DATA EXTRACT —
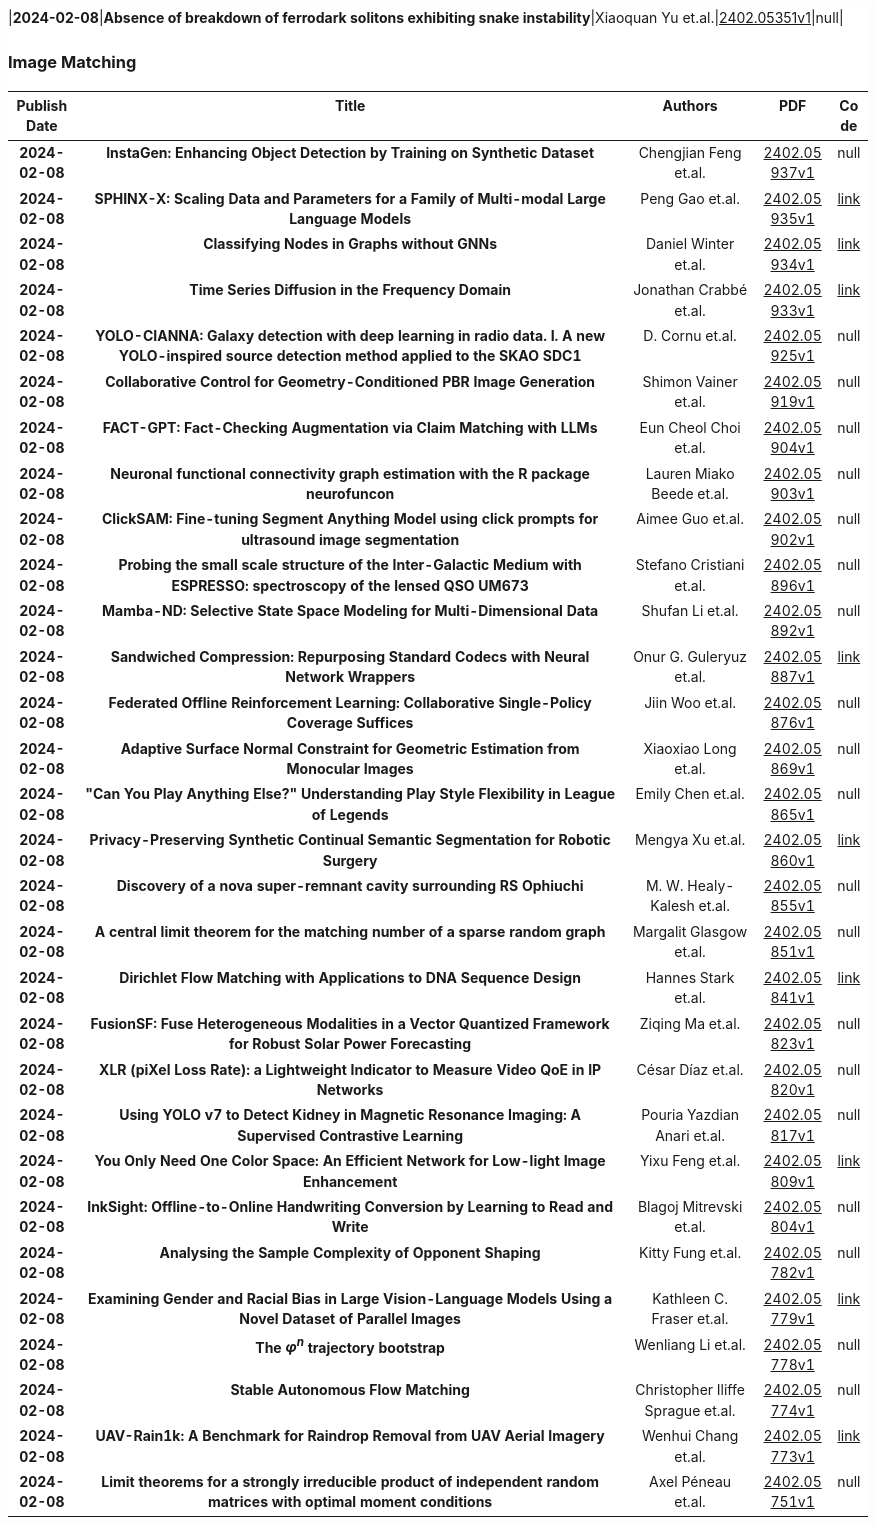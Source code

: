 |**2024-02-08**|**Absence of breakdown of ferrodark solitons exhibiting snake instability**|Xiaoquan Yu et.al.|[2402.05351v1](http://arxiv.org/abs/2402.05351v1)|null|

### Image Matching
|Publish Date|Title|Authors|PDF|Code|
| :---: | :---: | :---: | :---: | :---: |
|**2024-02-08**|**InstaGen: Enhancing Object Detection by Training on Synthetic Dataset**|Chengjian Feng et.al.|[2402.05937v1](http://arxiv.org/abs/2402.05937v1)|null|
|**2024-02-08**|**SPHINX-X: Scaling Data and Parameters for a Family of Multi-modal Large Language Models**|Peng Gao et.al.|[2402.05935v1](http://arxiv.org/abs/2402.05935v1)|[link](https://github.com/alpha-vllm/llama2-accessory)|
|**2024-02-08**|**Classifying Nodes in Graphs without GNNs**|Daniel Winter et.al.|[2402.05934v1](http://arxiv.org/abs/2402.05934v1)|[link](https://github.com/dani3lwinter/cohop)|
|**2024-02-08**|**Time Series Diffusion in the Frequency Domain**|Jonathan Crabbé et.al.|[2402.05933v1](http://arxiv.org/abs/2402.05933v1)|[link](https://github.com/jonathancrabbe/fourierdiffusion)|
|**2024-02-08**|**YOLO-CIANNA: Galaxy detection with deep learning in radio data. I. A new YOLO-inspired source detection method applied to the SKAO SDC1**|D. Cornu et.al.|[2402.05925v1](http://arxiv.org/abs/2402.05925v1)|null|
|**2024-02-08**|**Collaborative Control for Geometry-Conditioned PBR Image Generation**|Shimon Vainer et.al.|[2402.05919v1](http://arxiv.org/abs/2402.05919v1)|null|
|**2024-02-08**|**FACT-GPT: Fact-Checking Augmentation via Claim Matching with LLMs**|Eun Cheol Choi et.al.|[2402.05904v1](http://arxiv.org/abs/2402.05904v1)|null|
|**2024-02-08**|**Neuronal functional connectivity graph estimation with the R package neurofuncon**|Lauren Miako Beede et.al.|[2402.05903v1](http://arxiv.org/abs/2402.05903v1)|null|
|**2024-02-08**|**ClickSAM: Fine-tuning Segment Anything Model using click prompts for ultrasound image segmentation**|Aimee Guo et.al.|[2402.05902v1](http://arxiv.org/abs/2402.05902v1)|null|
|**2024-02-08**|**Probing the small scale structure of the Inter-Galactic Medium with ESPRESSO: spectroscopy of the lensed QSO UM673**|Stefano Cristiani et.al.|[2402.05896v1](http://arxiv.org/abs/2402.05896v1)|null|
|**2024-02-08**|**Mamba-ND: Selective State Space Modeling for Multi-Dimensional Data**|Shufan Li et.al.|[2402.05892v1](http://arxiv.org/abs/2402.05892v1)|null|
|**2024-02-08**|**Sandwiched Compression: Repurposing Standard Codecs with Neural Network Wrappers**|Onur G. Guleryuz et.al.|[2402.05887v1](http://arxiv.org/abs/2402.05887v1)|[link](https://github.com/google/sandwiched_compression)|
|**2024-02-08**|**Federated Offline Reinforcement Learning: Collaborative Single-Policy Coverage Suffices**|Jiin Woo et.al.|[2402.05876v1](http://arxiv.org/abs/2402.05876v1)|null|
|**2024-02-08**|**Adaptive Surface Normal Constraint for Geometric Estimation from Monocular Images**|Xiaoxiao Long et.al.|[2402.05869v1](http://arxiv.org/abs/2402.05869v1)|null|
|**2024-02-08**|**"Can You Play Anything Else?" Understanding Play Style Flexibility in League of Legends**|Emily Chen et.al.|[2402.05865v1](http://arxiv.org/abs/2402.05865v1)|null|
|**2024-02-08**|**Privacy-Preserving Synthetic Continual Semantic Segmentation for Robotic Surgery**|Mengya Xu et.al.|[2402.05860v1](http://arxiv.org/abs/2402.05860v1)|[link](https://github.com/xumengyaamy/synthetic_cat_sd)|
|**2024-02-08**|**Discovery of a nova super-remnant cavity surrounding RS Ophiuchi**|M. W. Healy-Kalesh et.al.|[2402.05855v1](http://arxiv.org/abs/2402.05855v1)|null|
|**2024-02-08**|**A central limit theorem for the matching number of a sparse random graph**|Margalit Glasgow et.al.|[2402.05851v1](http://arxiv.org/abs/2402.05851v1)|null|
|**2024-02-08**|**Dirichlet Flow Matching with Applications to DNA Sequence Design**|Hannes Stark et.al.|[2402.05841v1](http://arxiv.org/abs/2402.05841v1)|[link](https://github.com/hannesstark/dirichlet-flow-matching)|
|**2024-02-08**|**FusionSF: Fuse Heterogeneous Modalities in a Vector Quantized Framework for Robust Solar Power Forecasting**|Ziqing Ma et.al.|[2402.05823v1](http://arxiv.org/abs/2402.05823v1)|null|
|**2024-02-08**|**XLR (piXel Loss Rate): a Lightweight Indicator to Measure Video QoE in IP Networks**|César Díaz et.al.|[2402.05820v1](http://arxiv.org/abs/2402.05820v1)|null|
|**2024-02-08**|**Using YOLO v7 to Detect Kidney in Magnetic Resonance Imaging: A Supervised Contrastive Learning**|Pouria Yazdian Anari et.al.|[2402.05817v1](http://arxiv.org/abs/2402.05817v1)|null|
|**2024-02-08**|**You Only Need One Color Space: An Efficient Network for Low-light Image Enhancement**|Yixu Feng et.al.|[2402.05809v1](http://arxiv.org/abs/2402.05809v1)|[link](https://github.com/fediory/hvi-cidnet)|
|**2024-02-08**|**InkSight: Offline-to-Online Handwriting Conversion by Learning to Read and Write**|Blagoj Mitrevski et.al.|[2402.05804v1](http://arxiv.org/abs/2402.05804v1)|null|
|**2024-02-08**|**Analysing the Sample Complexity of Opponent Shaping**|Kitty Fung et.al.|[2402.05782v1](http://arxiv.org/abs/2402.05782v1)|null|
|**2024-02-08**|**Examining Gender and Racial Bias in Large Vision-Language Models Using a Novel Dataset of Parallel Images**|Kathleen C. Fraser et.al.|[2402.05779v1](http://arxiv.org/abs/2402.05779v1)|[link](https://github.com/katiefraser/pairs)|
|**2024-02-08**|**The $φ^n$ trajectory bootstrap**|Wenliang Li et.al.|[2402.05778v1](http://arxiv.org/abs/2402.05778v1)|null|
|**2024-02-08**|**Stable Autonomous Flow Matching**|Christopher Iliffe Sprague et.al.|[2402.05774v1](http://arxiv.org/abs/2402.05774v1)|null|
|**2024-02-08**|**UAV-Rain1k: A Benchmark for Raindrop Removal from UAV Aerial Imagery**|Wenhui Chang et.al.|[2402.05773v1](http://arxiv.org/abs/2402.05773v1)|[link](https://github.com/cschenxiang/uav-rain1k)|
|**2024-02-08**|**Limit theorems for a strongly irreducible product of independent random matrices with optimal moment conditions**|Axel Péneau et.al.|[2402.05751v1](http://arxiv.org/abs/2402.05751v1)|null|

WORK REQUIRED —
Starting with the first line of the data above and ending with the line containing "Enhancing Object Detection", please restate every line exactly, leaving images out.

WRITTEN SOLUTION —
Source code

: |**2024-02-08**|**Absence of breakdown of ferrodark solitons exhibiting snake instability**|Xiaoquan Yu et.al.|[2402.05351v1](http://arxiv.org/abs/2402.05351v1)|null|

### Image Matching
|Publish Date|Title|Authors|PDF|Code|
| :---: | :---: | :---: | :---: | :---: |
|**2024-02-08**|**InstaGen: Enhancing Object Detection by Training on Synthetic Dataset**|Chengjian Feng et.al.|[2402.05937v1](http://arxiv.org/abs/2402.05937v1)|null|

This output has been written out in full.